Impact of keeping infrastructure as light as possible
One example of how this motivation has already played out is the choice of how to run models. We originally considered two possibilities for how to submit a model run.
The first option was that we demand that consumers deploy some server somewhere
that accepts POST
s of new imagery, responds with information about where the
output will be written, and eventually notifies the Granary API that it can go
fetch the imagery. The second option is what's written above.
While the option we chose requires more infrastructure -- another AWS service, the creation of compute environments, job definitions, and roles necessary for running batch jobs -- this is a case where the "as possible" part of the motivation does a lot of work. Given that the service is designed for data scientists easily to run predictions against new imagery, we had to weigh that increase in infrastructure complexity against the presumed needs of potential users. Since we believe this potential user's strike zone more likely includes creating a docker container for running predictions than deploying a RESTful model-as-a-service with its own (potentially) asynchronous task runner, we chose for Granary to own this particular piece of infrastructure complexity.

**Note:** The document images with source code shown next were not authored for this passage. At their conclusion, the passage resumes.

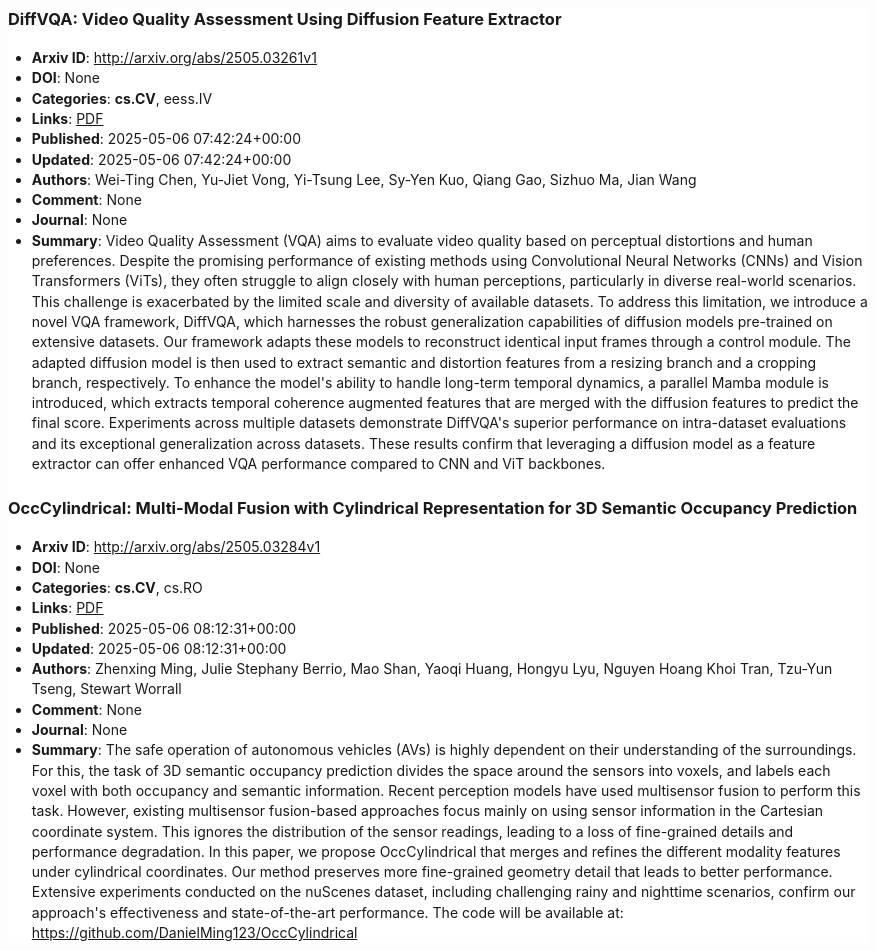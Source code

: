 

### DiffVQA: Video Quality Assessment Using Diffusion Feature Extractor
- **Arxiv ID**: http://arxiv.org/abs/2505.03261v1
- **DOI**: None
- **Categories**: **cs.CV**, eess.IV
- **Links**: [PDF](http://arxiv.org/pdf/2505.03261v1)
- **Published**: 2025-05-06 07:42:24+00:00
- **Updated**: 2025-05-06 07:42:24+00:00
- **Authors**: Wei-Ting Chen, Yu-Jiet Vong, Yi-Tsung Lee, Sy-Yen Kuo, Qiang Gao, Sizhuo Ma, Jian Wang
- **Comment**: None
- **Journal**: None
- **Summary**: Video Quality Assessment (VQA) aims to evaluate video quality based on perceptual distortions and human preferences. Despite the promising performance of existing methods using Convolutional Neural Networks (CNNs) and Vision Transformers (ViTs), they often struggle to align closely with human perceptions, particularly in diverse real-world scenarios. This challenge is exacerbated by the limited scale and diversity of available datasets. To address this limitation, we introduce a novel VQA framework, DiffVQA, which harnesses the robust generalization capabilities of diffusion models pre-trained on extensive datasets. Our framework adapts these models to reconstruct identical input frames through a control module. The adapted diffusion model is then used to extract semantic and distortion features from a resizing branch and a cropping branch, respectively. To enhance the model's ability to handle long-term temporal dynamics, a parallel Mamba module is introduced, which extracts temporal coherence augmented features that are merged with the diffusion features to predict the final score. Experiments across multiple datasets demonstrate DiffVQA's superior performance on intra-dataset evaluations and its exceptional generalization across datasets. These results confirm that leveraging a diffusion model as a feature extractor can offer enhanced VQA performance compared to CNN and ViT backbones.



### OccCylindrical: Multi-Modal Fusion with Cylindrical Representation for 3D Semantic Occupancy Prediction
- **Arxiv ID**: http://arxiv.org/abs/2505.03284v1
- **DOI**: None
- **Categories**: **cs.CV**, cs.RO
- **Links**: [PDF](http://arxiv.org/pdf/2505.03284v1)
- **Published**: 2025-05-06 08:12:31+00:00
- **Updated**: 2025-05-06 08:12:31+00:00
- **Authors**: Zhenxing Ming, Julie Stephany Berrio, Mao Shan, Yaoqi Huang, Hongyu Lyu, Nguyen Hoang Khoi Tran, Tzu-Yun Tseng, Stewart Worrall
- **Comment**: None
- **Journal**: None
- **Summary**: The safe operation of autonomous vehicles (AVs) is highly dependent on their understanding of the surroundings. For this, the task of 3D semantic occupancy prediction divides the space around the sensors into voxels, and labels each voxel with both occupancy and semantic information. Recent perception models have used multisensor fusion to perform this task. However, existing multisensor fusion-based approaches focus mainly on using sensor information in the Cartesian coordinate system. This ignores the distribution of the sensor readings, leading to a loss of fine-grained details and performance degradation. In this paper, we propose OccCylindrical that merges and refines the different modality features under cylindrical coordinates. Our method preserves more fine-grained geometry detail that leads to better performance. Extensive experiments conducted on the nuScenes dataset, including challenging rainy and nighttime scenarios, confirm our approach's effectiveness and state-of-the-art performance. The code will be available at: https://github.com/DanielMing123/OccCylindrical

A second example is in the choice of SNS as the notification service. An alternative was to include webhooks in the application, where users would tell Granary where they wanted notifications sent. This would have required us to understand the availability characteristics of those endpoints as well as to model in the application the possibility that users might want multiple services to be notified. Instead, by pushing to SNS, we trade consuming a small part of another AWS service's API for needing to model and respond appropriately to an unbounded set of external resources. SNS allows us to achieve a clear separation of concerns.
Consequences
Because we chose continuous deployment, we'll need to:
- revert the default branch to
master
- create a pull request template that expresses the constraints we've committed to by choosing continuous deployment
- set up CI to deploy on every merge to
master
We'll also need to do standard startup work for a new Scala backend. Much
of that work was free, thanks to the azavea.g8 template. However, we'll
need to create a datamodel and DAO
s and routes. We're good at this :tm:
now, so I don't think this needs much elaboration, and most of the details
will come out in implementation I think.
We'll also need to make a decision about where deployment code lives. Since this is supposed to be open source and portable, I think it makes sense for us to bring deployment into the open source repository. The downside to that is that our open source tool will come with some vendor lock-in. On the other hand, if deployment lives separately, our small open source tool will probably never be deployed by anyone else.